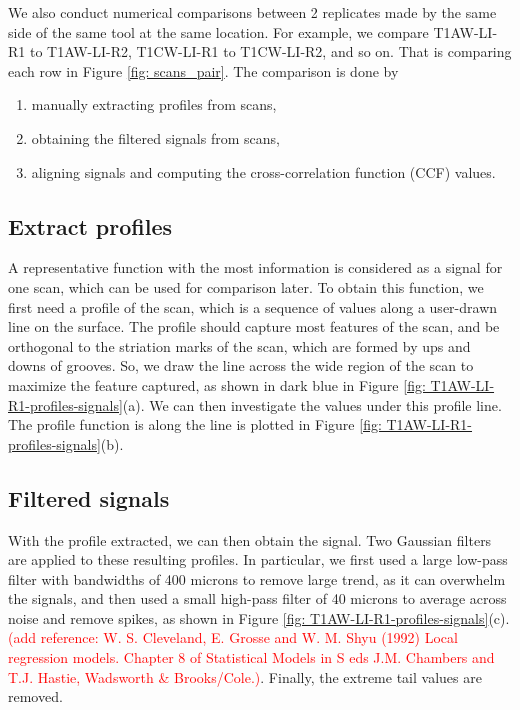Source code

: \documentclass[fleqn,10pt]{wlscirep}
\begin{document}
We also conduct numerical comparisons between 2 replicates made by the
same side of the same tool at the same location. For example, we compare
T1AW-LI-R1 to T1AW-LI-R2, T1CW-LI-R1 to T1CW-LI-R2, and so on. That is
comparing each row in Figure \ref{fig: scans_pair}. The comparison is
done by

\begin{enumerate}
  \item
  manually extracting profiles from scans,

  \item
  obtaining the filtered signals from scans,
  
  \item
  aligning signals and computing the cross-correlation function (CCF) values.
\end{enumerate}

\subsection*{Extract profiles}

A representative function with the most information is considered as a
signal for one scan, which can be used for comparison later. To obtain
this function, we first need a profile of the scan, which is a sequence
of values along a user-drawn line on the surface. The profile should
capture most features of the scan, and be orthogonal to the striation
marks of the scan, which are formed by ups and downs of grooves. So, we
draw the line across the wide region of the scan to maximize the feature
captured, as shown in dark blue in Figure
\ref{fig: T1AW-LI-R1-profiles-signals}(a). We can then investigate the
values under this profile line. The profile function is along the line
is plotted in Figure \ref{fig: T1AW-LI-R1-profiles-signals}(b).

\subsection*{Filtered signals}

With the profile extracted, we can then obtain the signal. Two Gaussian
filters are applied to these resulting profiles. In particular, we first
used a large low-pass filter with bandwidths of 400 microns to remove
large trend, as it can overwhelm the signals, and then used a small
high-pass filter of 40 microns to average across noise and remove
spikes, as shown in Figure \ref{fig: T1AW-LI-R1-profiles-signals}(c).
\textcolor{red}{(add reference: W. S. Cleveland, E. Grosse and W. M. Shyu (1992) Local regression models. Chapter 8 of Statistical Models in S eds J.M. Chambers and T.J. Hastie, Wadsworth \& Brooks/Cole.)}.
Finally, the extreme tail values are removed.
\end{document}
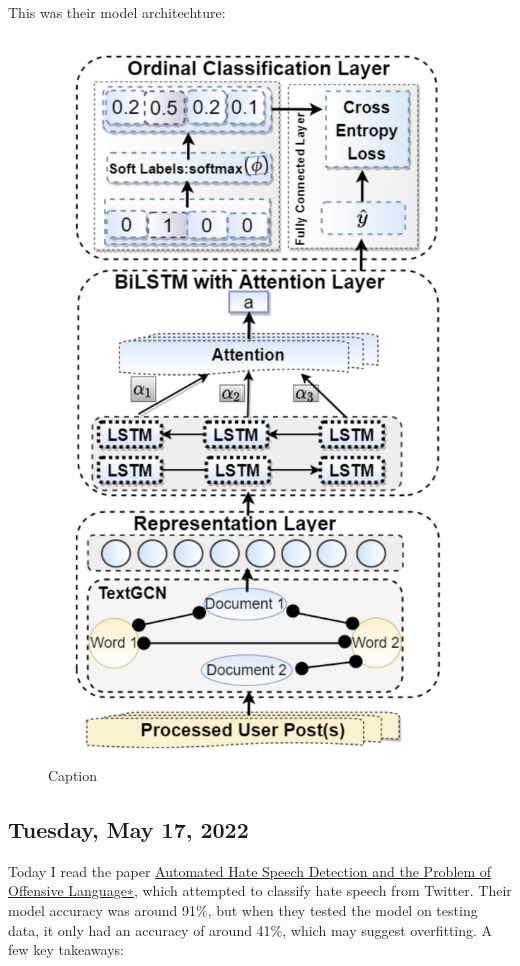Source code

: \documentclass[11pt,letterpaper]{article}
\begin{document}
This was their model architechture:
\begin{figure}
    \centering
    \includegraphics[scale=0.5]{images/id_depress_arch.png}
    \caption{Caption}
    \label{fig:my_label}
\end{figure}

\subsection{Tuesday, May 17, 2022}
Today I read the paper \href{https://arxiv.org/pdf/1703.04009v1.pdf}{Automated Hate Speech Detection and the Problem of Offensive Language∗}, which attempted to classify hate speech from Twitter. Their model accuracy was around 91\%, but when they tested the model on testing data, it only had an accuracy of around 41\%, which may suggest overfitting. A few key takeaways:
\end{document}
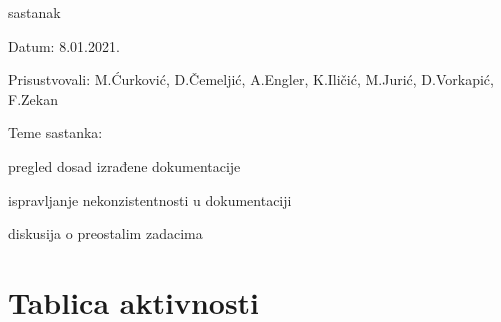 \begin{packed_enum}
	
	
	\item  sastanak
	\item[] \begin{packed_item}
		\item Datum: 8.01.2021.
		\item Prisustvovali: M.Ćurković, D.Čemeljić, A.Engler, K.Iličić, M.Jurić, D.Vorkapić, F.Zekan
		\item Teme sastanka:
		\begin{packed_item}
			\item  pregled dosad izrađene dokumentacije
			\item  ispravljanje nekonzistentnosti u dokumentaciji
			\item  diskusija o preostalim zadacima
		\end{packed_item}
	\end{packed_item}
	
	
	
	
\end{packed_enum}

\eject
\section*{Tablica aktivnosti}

---

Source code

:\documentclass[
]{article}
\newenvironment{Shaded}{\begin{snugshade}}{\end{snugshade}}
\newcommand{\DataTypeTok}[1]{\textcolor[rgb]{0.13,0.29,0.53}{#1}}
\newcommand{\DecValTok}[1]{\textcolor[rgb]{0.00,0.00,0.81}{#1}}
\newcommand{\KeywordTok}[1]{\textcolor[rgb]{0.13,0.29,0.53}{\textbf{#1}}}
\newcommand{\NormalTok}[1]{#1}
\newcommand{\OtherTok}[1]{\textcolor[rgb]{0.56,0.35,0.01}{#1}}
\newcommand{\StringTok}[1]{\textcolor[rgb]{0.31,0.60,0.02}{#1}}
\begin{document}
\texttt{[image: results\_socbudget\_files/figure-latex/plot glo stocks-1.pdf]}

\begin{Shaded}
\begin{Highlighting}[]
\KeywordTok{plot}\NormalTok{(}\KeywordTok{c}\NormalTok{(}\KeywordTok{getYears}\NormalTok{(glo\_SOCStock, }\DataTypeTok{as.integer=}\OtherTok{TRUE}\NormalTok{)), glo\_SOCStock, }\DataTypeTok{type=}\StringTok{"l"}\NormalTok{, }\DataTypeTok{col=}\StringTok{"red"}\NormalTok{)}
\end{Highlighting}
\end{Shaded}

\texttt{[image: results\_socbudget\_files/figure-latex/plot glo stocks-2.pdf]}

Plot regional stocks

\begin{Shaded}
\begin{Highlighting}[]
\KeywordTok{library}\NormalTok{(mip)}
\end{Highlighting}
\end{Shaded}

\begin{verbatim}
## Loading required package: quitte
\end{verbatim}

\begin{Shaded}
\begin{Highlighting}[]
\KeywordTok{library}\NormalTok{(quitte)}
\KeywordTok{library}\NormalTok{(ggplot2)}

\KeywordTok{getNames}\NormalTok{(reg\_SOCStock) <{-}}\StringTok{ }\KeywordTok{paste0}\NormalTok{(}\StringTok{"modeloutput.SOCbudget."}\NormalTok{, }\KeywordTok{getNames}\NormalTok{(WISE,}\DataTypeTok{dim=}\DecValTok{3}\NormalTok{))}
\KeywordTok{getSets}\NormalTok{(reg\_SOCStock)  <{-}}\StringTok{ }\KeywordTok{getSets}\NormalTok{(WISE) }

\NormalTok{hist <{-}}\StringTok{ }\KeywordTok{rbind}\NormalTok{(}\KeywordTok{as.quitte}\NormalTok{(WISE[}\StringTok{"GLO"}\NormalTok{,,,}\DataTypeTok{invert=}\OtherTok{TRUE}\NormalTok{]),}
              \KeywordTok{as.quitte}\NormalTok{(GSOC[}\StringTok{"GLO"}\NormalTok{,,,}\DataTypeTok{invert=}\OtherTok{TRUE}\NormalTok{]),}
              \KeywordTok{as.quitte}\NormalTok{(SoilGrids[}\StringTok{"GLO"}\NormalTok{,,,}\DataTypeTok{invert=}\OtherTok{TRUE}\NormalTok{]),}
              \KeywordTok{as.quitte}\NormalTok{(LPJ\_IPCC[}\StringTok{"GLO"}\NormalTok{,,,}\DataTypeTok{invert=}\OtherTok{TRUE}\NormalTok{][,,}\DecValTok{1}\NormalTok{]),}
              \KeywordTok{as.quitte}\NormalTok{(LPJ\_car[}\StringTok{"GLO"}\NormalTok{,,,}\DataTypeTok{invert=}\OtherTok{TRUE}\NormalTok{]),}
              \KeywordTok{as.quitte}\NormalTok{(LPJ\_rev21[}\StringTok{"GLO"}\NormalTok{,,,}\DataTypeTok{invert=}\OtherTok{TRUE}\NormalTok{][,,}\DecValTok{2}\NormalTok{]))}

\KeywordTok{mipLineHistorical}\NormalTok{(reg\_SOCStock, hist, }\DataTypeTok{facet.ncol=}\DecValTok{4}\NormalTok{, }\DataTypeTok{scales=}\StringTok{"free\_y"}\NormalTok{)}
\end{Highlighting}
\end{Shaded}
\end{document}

---

#### About this task
Only a number is wanted here: how many lines in the data above include the string "pass"?

#### Finished exercise
2